According to Adonri, some believe that company profits are best reinvested back into the company, while others are in support of companies that return profits to shareholders.
The former group tend to view such company management as having run out of good ideas for the future of the company and may impact the fortunes of the stock in a clime that has been traditionally sold the message that dividend payout is a measure of progress.
He however said not paying dividend for a long period of years showed that the companies might be facing serious financial constraints, adding that it is not good for shareholders to have investments that do not yield dividends.
National coordinator, Progressive Shareholders Association of Nigeria, Mr Boniface Okezie, said it was heart-rending to have one’s investments tied down in companies that did not declare dividends.

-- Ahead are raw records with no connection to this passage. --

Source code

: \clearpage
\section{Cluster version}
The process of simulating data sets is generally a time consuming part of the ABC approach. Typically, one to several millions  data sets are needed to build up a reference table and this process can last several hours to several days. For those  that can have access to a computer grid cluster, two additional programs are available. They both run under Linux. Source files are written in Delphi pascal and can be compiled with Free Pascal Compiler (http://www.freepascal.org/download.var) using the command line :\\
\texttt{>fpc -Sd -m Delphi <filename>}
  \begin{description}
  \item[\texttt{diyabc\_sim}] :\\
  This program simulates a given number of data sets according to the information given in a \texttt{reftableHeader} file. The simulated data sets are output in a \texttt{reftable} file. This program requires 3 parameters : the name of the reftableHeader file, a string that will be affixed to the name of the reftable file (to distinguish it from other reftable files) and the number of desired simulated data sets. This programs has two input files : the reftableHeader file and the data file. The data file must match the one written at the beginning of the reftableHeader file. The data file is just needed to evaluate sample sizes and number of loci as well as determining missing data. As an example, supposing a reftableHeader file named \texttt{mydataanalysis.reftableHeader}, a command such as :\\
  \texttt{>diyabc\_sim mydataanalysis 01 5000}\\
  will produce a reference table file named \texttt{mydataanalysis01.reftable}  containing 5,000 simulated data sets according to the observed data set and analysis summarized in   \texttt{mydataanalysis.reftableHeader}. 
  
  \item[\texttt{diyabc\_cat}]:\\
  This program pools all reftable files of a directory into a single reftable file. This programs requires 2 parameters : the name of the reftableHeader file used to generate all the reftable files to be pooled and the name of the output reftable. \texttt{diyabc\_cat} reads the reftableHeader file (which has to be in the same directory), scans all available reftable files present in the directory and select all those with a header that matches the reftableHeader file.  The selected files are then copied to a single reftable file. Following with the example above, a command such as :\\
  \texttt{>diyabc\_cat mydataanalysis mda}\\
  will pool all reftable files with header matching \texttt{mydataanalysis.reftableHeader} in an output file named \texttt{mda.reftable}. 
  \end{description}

“No one will be happy to have an investment that does not yield dividend, so the companies that do not pay dividends are not encouraging the shareholders. They should call for meetings and tell us why they have not declared dividends for this long,” he said.
A broker with Calyxt Securities Limited, Tunde Oyediran, advised investors to get close to their companies and find out why they have not been able to declare dividends.
“The companies also belong to the shareholders. So, it will be wise for investors to go nearer to their companies and find out why they are not performing in the payment of dividends,” he said.